Human behavior is organized by complex systems which differ widely across societies and over time. Human knowledge cannot be understood without considering historical, social, and cultural contexts. Courses satisfy this goal by teaching students the conceptual and analytic tools necessary to make sense of these essential dimensions of our existence.

  • Goal: Examine social life as displayed in history, culture, power structures, norms, or customs.
  • Goal: Acquire the analytical skills and critical sensibilities to understand human society and culture.

B.  Ways of Developing Responsible Citizenship

Hiram College is committed to the goal of developing socially responsible, ethical citizens. One course that satisfies each of the relevant sets of goals is required for each student.

Experiencing the World (EW)

Hiram's students must prepare to live as citizens of the world. Courses help students to do this by helping them develop capacities for understanding international issues, other peoples and other cultures, and the nature of responsible, engaged global citizenship.

  • Goal: Demonstrate an informed understanding of the values and attitudes of people in another culture, and the ways in which these influence the contemporary world.
  • Goal: Evaluate critically, and based on explicit criteria, the culture of a foreign society.

Understanding Diversity in the United States (UD)

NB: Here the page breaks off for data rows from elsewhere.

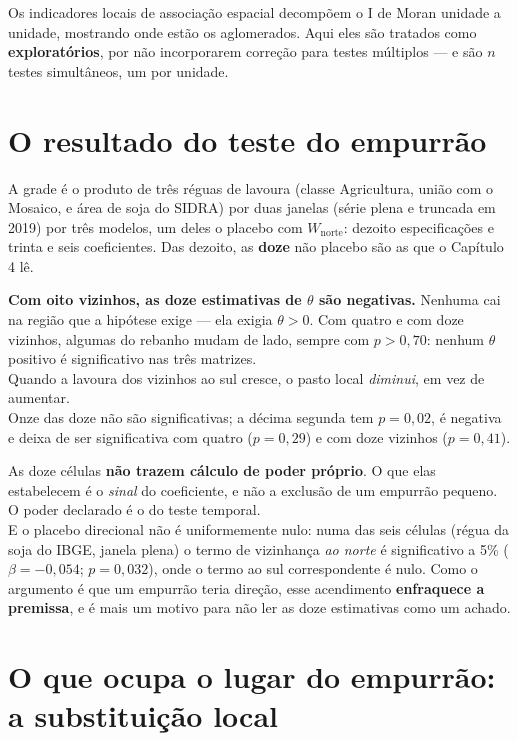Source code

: Os indicadores locais de associação espacial decompõem o I de Moran unidade a
unidade, mostrando onde estão os aglomerados. Aqui eles são tratados como
\textbf{exploratórios}, por não incorporarem correção para testes múltiplos ---
e são $n$ testes simultâneos, um por unidade.

\section{O resultado do teste do empurrão}

A grade é o produto de três réguas de lavoura (classe Agricultura, união com o
Mosaico, e área de soja do SIDRA) por duas janelas (série plena e truncada em
2019) por três modelos, um deles o placebo com $W_{\mathrm{norte}}$: dezoito
especificações e trinta e seis coeficientes. Das dezoito, as \textbf{doze} não
placebo são as que o Capítulo 4 lê.

\begin{ancora}
\textbf{Com oito vizinhos, as doze estimativas de $\theta$ são negativas.}
Nenhuma cai na região que a hipótese exige --- ela exigia $\theta > 0$. Com
quatro e com doze vizinhos, algumas do rebanho mudam de lado, sempre com
$p > 0{,}70$: nenhum $\theta$ positivo é significativo nas três matrizes. \\
Quando a lavoura dos vizinhos ao sul cresce, o pasto local \emph{diminui}, em
vez de aumentar. \\
Onze das doze não são significativas; a décima segunda tem $p = 0{,}02$, é
negativa e deixa de ser significativa com quatro ($p = 0{,}29$) e com doze
vizinhos ($p = 0{,}41$).
\end{ancora}

\begin{naodiz}
As doze células \textbf{não trazem cálculo de poder próprio}. O que elas
estabelecem é o \emph{sinal} do coeficiente, e não a exclusão de um empurrão
pequeno. O poder declarado é o do teste temporal. \\[4pt]
E o placebo direcional não é uniformemente nulo: numa das seis células (régua
da soja do IBGE, janela plena) o termo de vizinhança \emph{ao norte} é
significativo a 5\% ($\beta = -0{,}054$; $p = 0{,}032$), onde o termo ao sul
correspondente é nulo. Como o argumento é que um empurrão teria direção, esse
acendimento \textbf{enfraquece a premissa}, e é mais um motivo para não ler
as doze estimativas como um achado.
\end{naodiz}

\section{O que ocupa o lugar do empurrão: a substituição local}

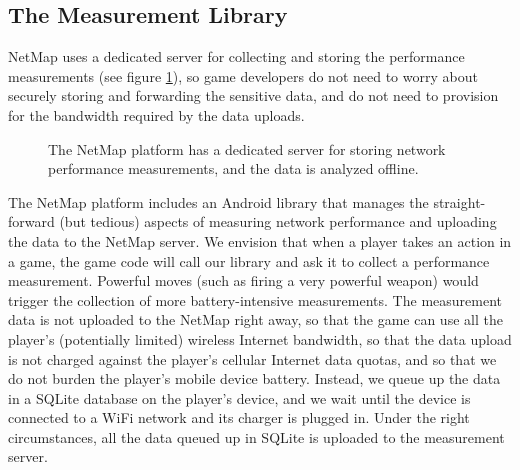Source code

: \subsection{The Measurement Library}
\label{ss:dataflow}

NetMap uses a dedicated server for collecting and storing the performance
measurements (see figure \ref{fig:servers}), so game developers do not need to
worry about securely storing and forwarding the sensitive data, and do not need
to provision for the bandwidth required by the data uploads.

\begin{figure}[hbtp]
  \caption{
    The NetMap platform has a dedicated server for storing network
    performance measurements, and the data is analyzed offline.
  }
  \label{fig:servers}
\end{figure}

The NetMap platform includes an Android library that manages the
straight-forward (but tedious) aspects of measuring network performance and
uploading the data to the NetMap server. We envision that when a player takes
an action in a game, the game code will call our library and ask it to collect
a performance measurement. Powerful moves (such as firing a very powerful
weapon) would trigger the collection of more battery-intensive measurements.
The measurement data is not uploaded to the NetMap
right away, so that the game can use all the player's (potentially limited)
wireless Internet bandwidth, so that the data upload is not charged against
the player's cellular Internet data quotas, and so that we do not burden the
player's mobile device battery. Instead, we queue up the data in a SQLite
database on the player's device, and we wait until the device is connected to a
WiFi network and its charger is plugged in. Under the right circumstances, all
the data queued up in SQLite is uploaded to the measurement server.


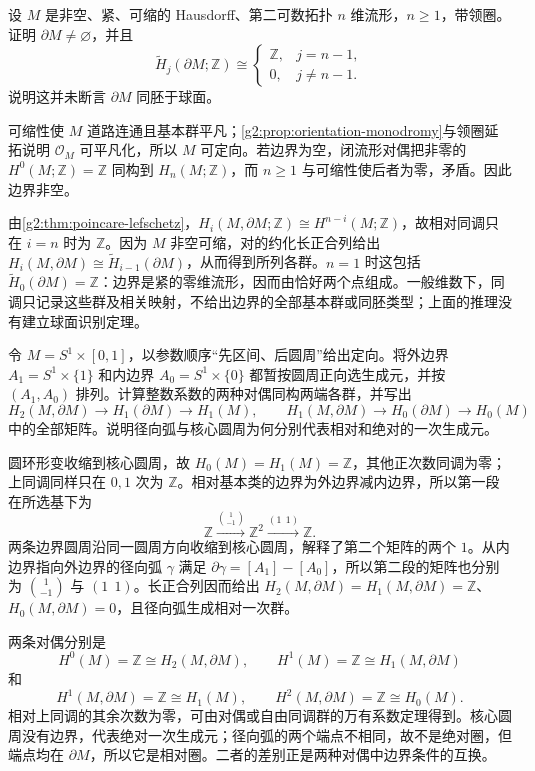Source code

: \begin{exercise}\label{g2:ex:contractible-boundary-homology}
	设 \(M\) 是非空、紧、可缩的 Hausdorff、第二可数拓扑 \(n\) 维流形，\(n\geq1\)，带领圈。证明 \(\partial M\ne\varnothing\)，并且
	\[
		\widetilde H_j(\partial M;\mathbb Z)\cong
		\begin{cases}
			\mathbb Z,&j=n-1,\\
			0,&j\ne n-1.
		\end{cases}
	\]
	说明这并未断言 \(\partial M\) 同胚于球面。
\end{exercise}
\begin{solution}
	可缩性使 \(M\) 道路连通且基本群平凡；\cref{g2:prop:orientation-monodromy}与领圈延拓说明 \(\mathcal O_M\) 可平凡化，所以 \(M\) 可定向。若边界为空，闭流形对偶把非零的 \(H^0(M;\mathbb Z)=\mathbb Z\) 同构到 \(H_n(M;\mathbb Z)\)，而 \(n\geq1\) 与可缩性使后者为零，矛盾。因此边界非空。

	由\cref{g2:thm:poincare-lefschetz}，\(H_i(M,\partial M;\mathbb Z)\cong H^{n-i}(M;\mathbb Z)\)，故相对同调只在 \(i=n\) 时为 \(\mathbb Z\)。因为 \(M\) 非空可缩，对的约化长正合列给出 \(H_i(M,\partial M)\cong\widetilde H_{i-1}(\partial M)\)，从而得到所列各群。\(n=1\) 时这包括 \(\widetilde H_0(\partial M)=\mathbb Z\)：边界是紧的零维流形，因而由恰好两个点组成。一般维数下，同调只记录这些群及相关映射，不给出边界的全部基本群或同胚类型；上面的推理没有建立球面识别定理。
\end{solution}

\begin{exercise}\label{g2:ex:annulus-duality-boundary}
	令 \(M=S^1\times[0,1]\)，以参数顺序“先区间、后圆周”给出定向。将外边界 \(A_1=S^1\times\{1\}\) 和内边界 \(A_0=S^1\times\{0\}\) 都暂按圆周正向选生成元，并按 \((A_1,A_0)\) 排列。计算整数系数的两种对偶同构两端各群，并写出
	\[
		H_2(M,\partial M)\longrightarrow H_1(\partial M)\longrightarrow H_1(M),
		\qquad
		H_1(M,\partial M)\longrightarrow H_0(\partial M)\longrightarrow H_0(M)
	\]
	中的全部矩阵。说明径向弧与核心圆周为何分别代表相对和绝对的一次生成元。
\end{exercise}
\begin{solution}
	圆环形变收缩到核心圆周，故 \(H_0(M)=H_1(M)=\mathbb Z\)，其他正次数同调为零；上同调同样只在 \(0,1\) 次为 \(\mathbb Z\)。相对基本类的边界为外边界减内边界，所以第一段在所选基下为
	\[
		\mathbb Z\xrightarrow{\binom{1}{-1}}\mathbb Z^2
		\xrightarrow{(1\ \ 1)}\mathbb Z.
	\]
	两条边界圆周沿同一圆周方向收缩到核心圆周，解释了第二个矩阵的两个 \(1\)。从内边界指向外边界的径向弧 \(\gamma\) 满足 \(\partial\gamma=[A_1]-[A_0]\)，所以第二段的矩阵也分别为 \(\binom{1}{-1}\) 与 \((1\ \ 1)\)。长正合列因而给出 \(H_2(M,\partial M)=H_1(M,\partial M)=\mathbb Z\)、\(H_0(M,\partial M)=0\)，且径向弧生成相对一次群。

	两条对偶分别是
	\[
		H^0(M)=\mathbb Z\cong H_2(M,\partial M),\qquad
		H^1(M)=\mathbb Z\cong H_1(M,\partial M)
	\]
	和
	\[
		H^1(M,\partial M)=\mathbb Z\cong H_1(M),\qquad
		H^2(M,\partial M)=\mathbb Z\cong H_0(M).
	\]
	相对上同调的其余次数为零，可由对偶或自由同调群的万有系数定理得到。核心圆周没有边界，代表绝对一次生成元；径向弧的两个端点不相同，故不是绝对圈，但端点均在 \(\partial M\)，所以它是相对圈。二者的差别正是两种对偶中边界条件的互换。
\end{solution}

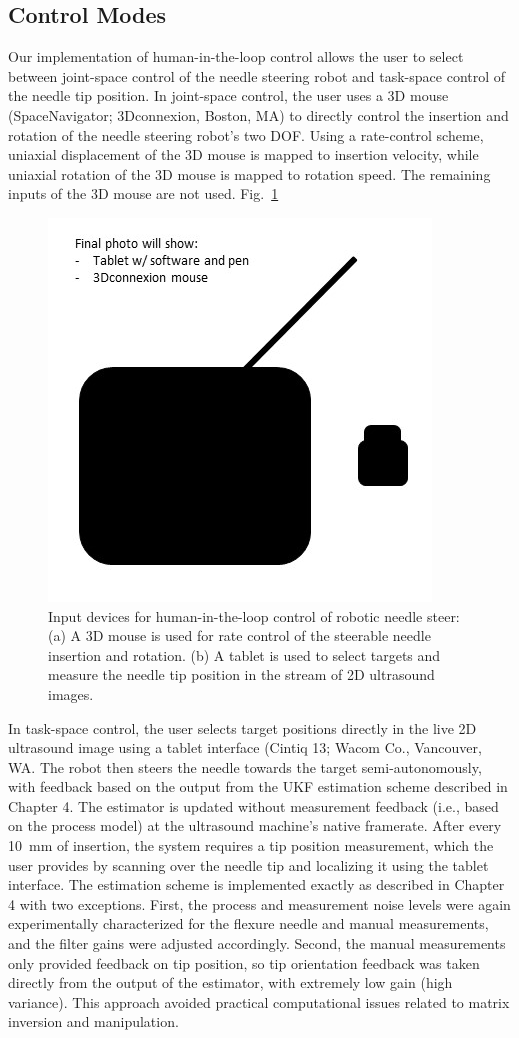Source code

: \subsection{Control Modes}
Our implementation of human-in-the-loop control allows the user to select between joint-space control of the needle steering robot and task-space control of the needle tip position. In joint-space control, the user uses a 3D mouse (SpaceNavigator; 3Dconnexion, Boston, MA) to directly control the insertion and rotation of the needle steering robot's two DOF. Using a rate-control scheme, uniaxial displacement of the 3D mouse is mapped to insertion velocity, while uniaxial rotation of the 3D mouse is mapped to rotation speed. The remaining inputs of the 3D mouse are not used. Fig.~\ref{fig:InputDevices}

\begin{figure}[!t]
\centering
\includegraphics[width = 0.4\columnwidth]{./Images/Chapter5/InputDevices/DRAFTInputDevices.jpg}%
\caption[Input devices for robot control]{Input devices for human-in-the-loop control of robotic needle steer: (a) A 3D mouse is used for rate control of the steerable needle insertion and rotation. (b) A tablet is used to select targets and measure the needle tip position in the stream of 2D ultrasound images.}
\label{fig:InputDevices}
\end{figure}  

In task-space control, the user selects target positions directly in the live 2D ultrasound image using a tablet interface (Cintiq 13; Wacom Co., Vancouver, WA. The robot then steers the needle towards the target semi-autonomously, with feedback based on the output from the UKF estimation scheme described in Chapter 4. The estimator is updated without measurement feedback (i.e., based on the process model) at the ultrasound machine's native framerate. After every 10~mm of insertion, the system requires a tip position measurement, which the user provides by scanning over the needle tip and localizing it using the tablet interface. The estimation scheme is implemented exactly as described in Chapter 4 with two exceptions. First, the process and measurement noise levels were again experimentally characterized for the flexure needle and manual measurements, and the filter gains were adjusted accordingly. Second, the manual measurements only provided feedback on tip position, so tip orientation feedback was taken directly from the output of the estimator, with extremely low gain (high variance). This approach avoided practical computational issues related to matrix inversion and manipulation.

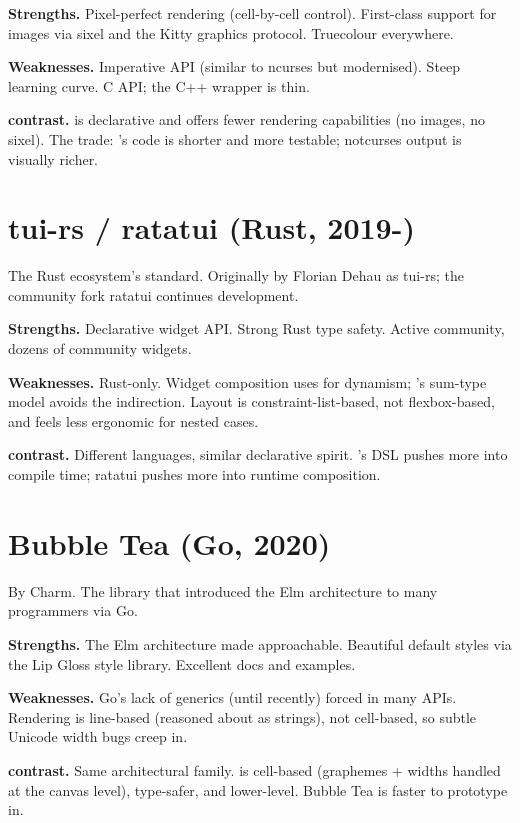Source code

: \textbf{Strengths.} Pixel-perfect rendering (cell-by-cell control).
First-class support for images via sixel and the Kitty graphics
protocol. Truecolour everywhere.

\textbf{Weaknesses.} Imperative API (similar to ncurses but
modernised). Steep learning curve. C API; the C++ wrapper is
thin.

\textbf{\maya{} contrast.} \maya{} is declarative and offers
fewer rendering capabilities (no images, no sixel). The trade:
\maya{}'s code is shorter and more testable; notcurses output is
visually richer.

\section{tui-rs / ratatui (Rust, 2019-)}

The Rust ecosystem's standard. Originally by Florian Dehau as
tui-rs; the community fork ratatui continues development.

\textbf{Strengths.} Declarative widget API. Strong Rust type
safety. Active community, dozens of community widgets.

\textbf{Weaknesses.} Rust-only. Widget composition uses
 for dynamism; \maya{}'s sum-type model
avoids the indirection. Layout is constraint-list-based, not
flexbox-based, and feels less ergonomic for nested cases.

\textbf{\maya{} contrast.} Different languages, similar
declarative spirit. \maya{}'s DSL pushes more into compile time;
ratatui pushes more into runtime composition.

\section{Bubble Tea (Go, 2020)}

By Charm. The library that introduced the Elm architecture to
many programmers via Go.

\textbf{Strengths.} The Elm architecture made approachable.
Beautiful default styles via the Lip Gloss style library.
Excellent docs and examples.

\textbf{Weaknesses.} Go's lack of generics (until recently)
forced  in many APIs. Rendering is line-based
(reasoned about as strings), not cell-based, so subtle Unicode
width bugs creep in.

\textbf{\maya{} contrast.} Same architectural family. \maya{}
is cell-based (graphemes + widths handled at the canvas level),
type-safer, and lower-level. Bubble Tea is faster to prototype in.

The United States is richly diverse. Encountering and learning the necessary skills for interaction with this diversity is essential to a liberal arts education at Hiram College. Courses satisfy these goals by introducing students to the diversity of our own country and equipping them with the intellectual skills necessary for conversing in this complex environment.

  • Goal: Demonstrate an understanding of the diversity of U.S. society and the ways in which different groups have experienced and confronted issues of diversity.
  • Goal: Demonstrate as well an informed awareness and understanding of U.S. commonality – those principles and values that are most central to the experience of the United States.
  • Goal: Address matters of diversity in a variety of contexts, including ethical, social, and personal.

Meaning, Ethics, and Social Responsibility (ES)

The ability to formulate and evaluate claims about meaning and value is essential to the tasks of forming identity and being responsible citizens. Courses satisfy this goal by teaching both conceptual tools and practical skills that permit students to reflectively evaluate their own lives and interact responsibly in the lives of others.

  • Goal: Understand the ways in which claims about values are discovered, articulated, and justified.
  • Goal: Apply this understanding, in conjunction with practical skills, to reflective evaluation about one’s own beliefs and those of others and/or engagement with contemporary social, political, and ethical problems.

Language Requirement

As of the fall 2019 term, there is no language requirement for any newly matriculated student.